By Jason Louv
photo by Charles Gatewood
The Dream Machine is a device for altering the brainwave frequency of the user and putting it into an alpha state, at which point it begins generating waking, sober hallucinations and internal “movies,” on demand.
The machine is simple: it’s a rotating cylinder with slats in the sides and a light placed inside, that creates a flicker pattern as it spins. The user of the Dream Machine sits in front of it with eyes closed, and allows the precisely-calibrated flicker pattern to play over their face, creating a strobe effect in the darkness behind their eyelids. After a short period of adjustment, the user begins to experience eidetic imagery, in the same way that one does just as passing over the threshold between wakefulness and sleep. (Due to its cylindrical nature and ability to generate internal movies, one might call it the original YouTube.)

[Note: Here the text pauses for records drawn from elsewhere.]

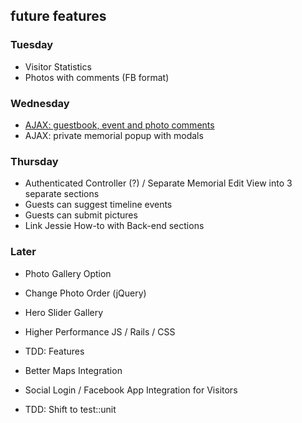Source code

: ## future features

### Tuesday
* Visitor Statistics
* Photos with comments (FB format)

### Wednesday
* [AJAX: guestbook, event and photo comments ](http://stackoverflow.com/questions/23591673/rails-4-loading-posts-w-jquery-ajax-on-a-load-more-button)
* AJAX: private memorial popup with modals

### Thursday
* Authenticated Controller (?) / Separate Memorial Edit View into 3 separate sections
* Guests can suggest timeline events
* Guests can submit pictures
* Link Jessie How-to with Back-end sections

### Later
* Photo Gallery Option
* Change Photo Order (jQuery)
* Hero Slider Gallery
* Higher Performance JS / Rails / CSS
* TDD: Features

* Better Maps Integration
* Social Login / Facebook App Integration for Visitors
* TDD: Shift to test::unit
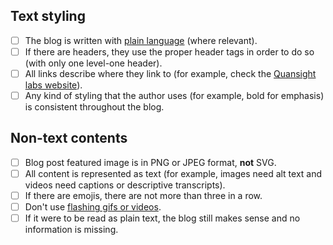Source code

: <!--Hi there! If you aren't submitting a blog post, you can delete this message.
Thank you for submitting a blog post! We want to make sure content produced for Quansight Labs is accessible, so please address the the following guidelines in your post.-->

## Text styling

- [ ] The blog is written with [plain language](https://www.plainlanguage.gov/guidelines/) (where relevant).
- [ ] If there are headers, they use the proper header tags in order to do so (with only one level-one header).
- [ ] All links describe where they link to (for example, check the [Quansight labs website](https://labs.quansight.org/)).
- [ ] Any kind of styling that the author uses (for example, bold for emphasis) is consistent throughout the blog.

## Non-text contents

- [ ] Blog post featured image is in PNG or JPEG format, **not** SVG.
- [ ] All content is represented as text (for example, images need alt text and videos need captions or descriptive transcripts).
- [ ] If there are emojis, there are not more than three in a row.
- [ ] Don't use [flashing gifs or videos](https://www.w3.org/TR/UNDERSTANDING-WCAG20/seizure-does-not-violate.html).
- [ ] If it were to be read as plain text, the blog still makes sense and no information is missing.
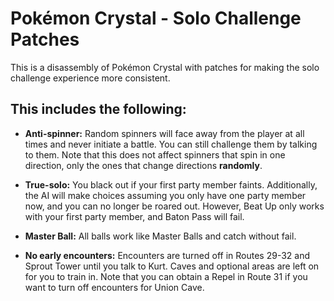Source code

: # Pokémon Crystal - Solo Challenge Patches

This is a disassembly of Pokémon Crystal with patches for making the solo challenge experience more consistent.

## This includes the following:

* **Anti-spinner:** Random spinners will face away from the player at all times and never initiate a battle. You can
  still challenge them by talking to them. Note that this does not affect spinners that spin in one direction, only the
  ones that change directions **randomly**.

* **True-solo:** You black out if your first party member faints. Additionally, the AI will make choices assuming you
  only have one party member now, and you can no longer be roared out. However, Beat Up only works with your first
  party member, and Baton Pass will fail.

* **Master Ball:** All balls work like Master Balls and catch without fail.

* **No early encounters:** Encounters are turned off in Routes 29-32 and Sprout Tower until you talk to Kurt. Caves
  and optional areas are left on for you to train in. Note that you can obtain a Repel in Route 31 if you want to turn
  off encounters for Union Cave.
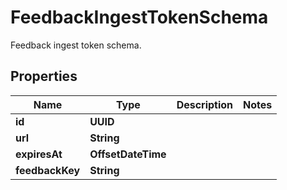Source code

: 

# FeedbackIngestTokenSchema

Feedback ingest token schema.

## Properties

| Name | Type | Description | Notes |
|------------ | ------------- | ------------- | -------------|
|**id** | **UUID** |  |  |
|**url** | **String** |  |  |
|**expiresAt** | **OffsetDateTime** |  |  |
|**feedbackKey** | **String** |  |  |



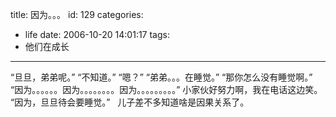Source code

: title: 因为。。。
id: 129
categories:
  - life
date: 2006-10-20 14:01:17
tags:
  - 他们在成长
---

“旦旦，弟弟呢。”
“不知道。”
“嗯？”
“弟弟。。。在睡觉。”
“那你怎么没有睡觉啊。”
“因为。。。。。。因为。。。。。。。。因为。。。。。。。。。”
小家伙好努力啊，我在电话这边笑。
“因为，旦旦待会要睡觉。”
 
儿子差不多知道啥是因果关系了。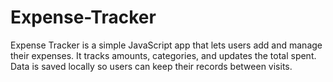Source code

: # Expense-Tracker
Expense Tracker is a simple JavaScript app that lets users add and manage their expenses. It tracks amounts, categories, and updates the total spent. Data is saved locally so users can keep their records between visits.
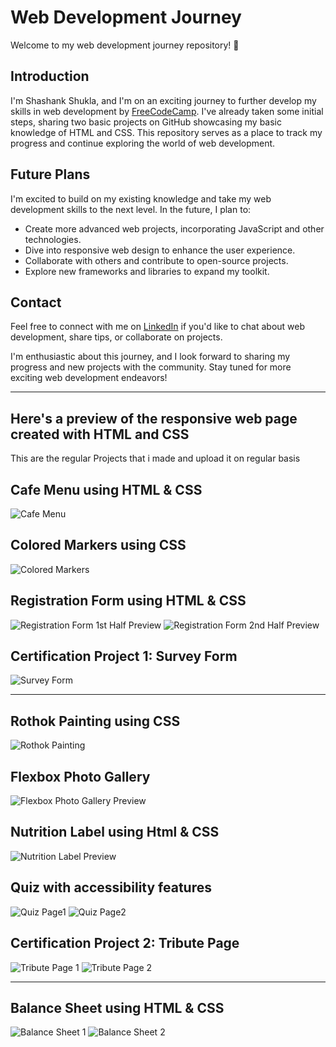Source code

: 
# Web Development Journey

Welcome to my web development journey repository! :rocket:

## Introduction

I'm Shashank Shukla, and I'm on an exciting journey to further develop my skills in web development by [FreeCodeCamp](https://github.com/freecodecamp). I've already taken some initial steps, sharing two basic projects on GitHub showcasing my basic knowledge of HTML and CSS. This repository serves as a place to track my progress and continue exploring the world of web development.

## Future Plans

I'm excited to build on my existing knowledge and take my web development skills to the next level. In the future, I plan to:

- Create more advanced web projects, incorporating JavaScript and other technologies.
- Dive into responsive web design to enhance the user experience.
- Collaborate with others and contribute to open-source projects.
- Explore new frameworks and libraries to expand my toolkit.

## Contact

Feel free to connect with me on [LinkedIn](https://www.linkedin.com/in/shashankshukla04/) if you'd like to chat about web development, share tips, or collaborate on projects.

I'm enthusiastic about this journey, and I look forward to sharing my progress and new projects with the community. Stay tuned for more exciting web development endeavors!

---
## Here's a preview of the responsive web page created with HTML and CSS
This are the regular Projects that i made and upload it on regular basis

## Cafe Menu using HTML & CSS
![Cafe Menu](https://github.com/itzsshashank/Responsive-WebDev-Certification-Journey/blob/main/Cafe%20Menu/CafeMenuPreview.png)

## Colored Markers using CSS
![Colored Markers](https://github.com/itzsshashank/Responsive-WebDev-Certification-Journey/blob/main/Set%20of%20Coloured%20Markers/ColoredMarkerUsingCss.png)

## Registration Form using HTML & CSS
![Registration Form 1st Half Preview](https://github.com/itzsshashank/Responsive-WebDev-Certification-Journey/blob/main/Registration%20Form/RegistrationForm1.png)
![Registration Form 2nd Half Preview](https://github.com/itzsshashank/Responsive-WebDev-Certification-Journey/blob/main/Registration%20Form/RegistrationForm2.png)

## Certification Project 1: Survey Form
![Survey Form](https://github.com/itzsshashank/Responsive-WebDev-Certification-Journey/blob/main/Survey%20Form/SurveyFormProject.png)

<hr>

## Rothok Painting using CSS
![Rothok Painting](https://github.com/itzsshashank/Responsive-WebDev-Certification-Journey/blob/main/Rothok%20Painting/RothkoPainting.png)

## Flexbox Photo Gallery
![Flexbox Photo Gallery Preview](https://github.com/itzsshashank/Responsive-WebDev-Certification-Journey/blob/main/Flexbox%20Photo%20Gallery/FlexboxPhotoGallery.png)

## Nutrition Label using Html & CSS
![Nutrition Label Preview](https://github.com/itzsshashank/Responsive-WebDev-Certification-Journey/blob/main/Nutrition%20Label/NutritionLabelPreview.png)

## Quiz with accessibility features
![Quiz Page1](https://github.com/itzsshashank/Responsive-WebDev-Certification-Journey/blob/main/Quiz%20with%20Accessibility%20features/QuizPage1.png)
![Quiz Page2](https://github.com/itzsshashank/Responsive-WebDev-Certification-Journey/blob/main/Quiz%20with%20Accessibility%20features/QuizPage2.png)

## Certification Project 2: Tribute Page
![Tribute Page 1](https://github.com/itzsshashank/Responsive-WebDev-Certification-Journey/blob/main/Tribute%20Page/Tribute%20Page%201.png)
![Tribute Page 2](https://github.com/itzsshashank/Responsive-WebDev-Certification-Journey/blob/main/Tribute%20Page/Tribute%20Page%202.png)

<hr>

## Balance Sheet using HTML & CSS
![Balance Sheet 1](https://github.com/itzsshashank/Responsive-WebDev-Certification-Journey/blob/main/Balance%20Sheet/BalanceSheet1.png)
![Balance Sheet 2](https://github.com/itzsshashank/Responsive-WebDev-Certification-Journey/blob/main/Balance%20Sheet/BalanceSheet2.png)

This remarkable and overlooked object was invented in the late 1950s by artistic Renaissance man Brion Gysin and the electronics technician Ian Sommerville. Gysin was expelled from the Surrealist Group by André Breton at the age of 19; with the Dream Machine, he surpassed their previous techniques for image generation. (An example of a prior method is Salvador Dalí’s Paranoiac-Critical exercise, in which the artist would fall asleep in an armchair while holding a rock in his hand and, upon his fingers relaxing and the rock crashing to the ground and waking him, would immediately record what he had just seen.) The Dream Machine allowed for a convenient and immediate way to get at eidetic imagery without having to go to sleep or take chemicals.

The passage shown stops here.